Work request
In the data below, which lines hold "Node"? Copy every one.

Given information

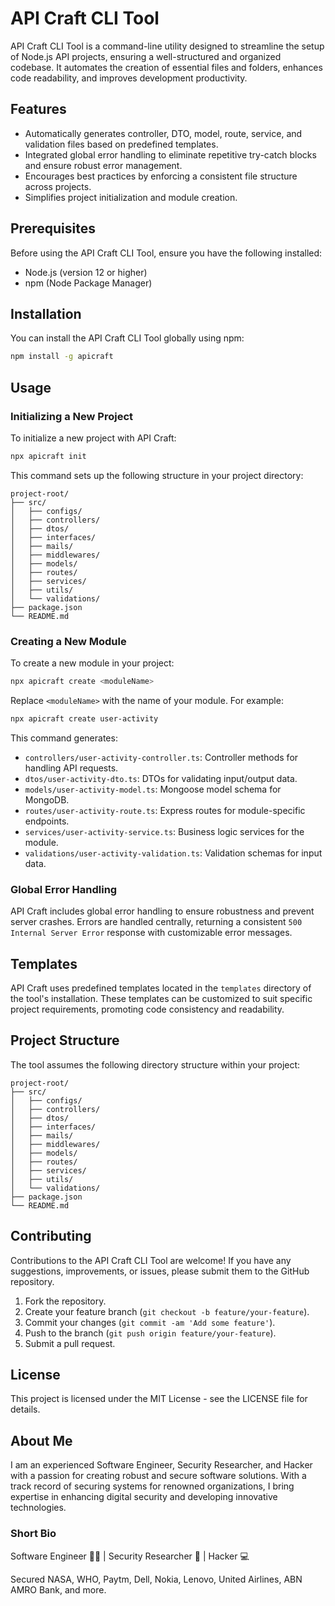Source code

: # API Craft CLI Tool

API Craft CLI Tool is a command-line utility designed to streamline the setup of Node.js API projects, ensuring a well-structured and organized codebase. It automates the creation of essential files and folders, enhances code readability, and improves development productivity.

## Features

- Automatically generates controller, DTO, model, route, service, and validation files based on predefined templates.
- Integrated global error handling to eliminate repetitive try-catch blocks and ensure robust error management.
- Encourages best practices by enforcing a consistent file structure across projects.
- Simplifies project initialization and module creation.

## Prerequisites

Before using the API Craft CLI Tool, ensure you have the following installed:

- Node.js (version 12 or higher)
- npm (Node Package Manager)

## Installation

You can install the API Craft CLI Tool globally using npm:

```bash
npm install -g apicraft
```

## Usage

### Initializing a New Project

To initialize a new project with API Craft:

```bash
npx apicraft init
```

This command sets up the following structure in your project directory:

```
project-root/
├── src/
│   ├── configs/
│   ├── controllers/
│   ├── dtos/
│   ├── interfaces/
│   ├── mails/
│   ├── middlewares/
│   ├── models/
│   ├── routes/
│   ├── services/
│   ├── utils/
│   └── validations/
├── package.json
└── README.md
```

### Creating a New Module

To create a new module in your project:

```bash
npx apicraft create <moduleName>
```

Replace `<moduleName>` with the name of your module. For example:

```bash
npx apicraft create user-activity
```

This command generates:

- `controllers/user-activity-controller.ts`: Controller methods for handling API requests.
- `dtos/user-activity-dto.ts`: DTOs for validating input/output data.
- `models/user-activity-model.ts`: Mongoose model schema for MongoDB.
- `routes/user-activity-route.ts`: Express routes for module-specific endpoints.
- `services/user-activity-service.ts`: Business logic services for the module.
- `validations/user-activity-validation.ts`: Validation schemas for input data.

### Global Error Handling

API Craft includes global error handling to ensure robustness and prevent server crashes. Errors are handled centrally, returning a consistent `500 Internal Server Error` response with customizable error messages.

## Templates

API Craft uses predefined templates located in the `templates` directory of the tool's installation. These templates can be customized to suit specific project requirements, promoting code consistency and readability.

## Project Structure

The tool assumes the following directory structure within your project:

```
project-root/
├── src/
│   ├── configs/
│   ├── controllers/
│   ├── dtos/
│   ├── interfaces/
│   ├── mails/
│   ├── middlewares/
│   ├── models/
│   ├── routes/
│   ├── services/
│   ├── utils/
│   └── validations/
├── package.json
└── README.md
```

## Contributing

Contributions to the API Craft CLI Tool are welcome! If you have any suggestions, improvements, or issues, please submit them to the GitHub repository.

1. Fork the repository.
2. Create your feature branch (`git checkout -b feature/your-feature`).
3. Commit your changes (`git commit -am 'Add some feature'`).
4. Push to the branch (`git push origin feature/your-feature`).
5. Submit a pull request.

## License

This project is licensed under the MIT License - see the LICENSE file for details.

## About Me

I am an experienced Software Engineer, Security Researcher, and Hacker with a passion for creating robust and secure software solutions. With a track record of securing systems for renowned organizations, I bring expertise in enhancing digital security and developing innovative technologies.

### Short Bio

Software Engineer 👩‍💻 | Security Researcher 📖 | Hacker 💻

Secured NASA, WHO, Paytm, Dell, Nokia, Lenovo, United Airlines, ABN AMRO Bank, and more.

Your solution
API Craft CLI Tool is a command-line utility designed to streamline the setup of Node.js API projects, ensuring a well-structured and organized codebase. It automates the creation of essential files and folders, enhances code readability, and improves development productivity.
- Node.js (version 12 or higher)
- npm (Node Package Manager)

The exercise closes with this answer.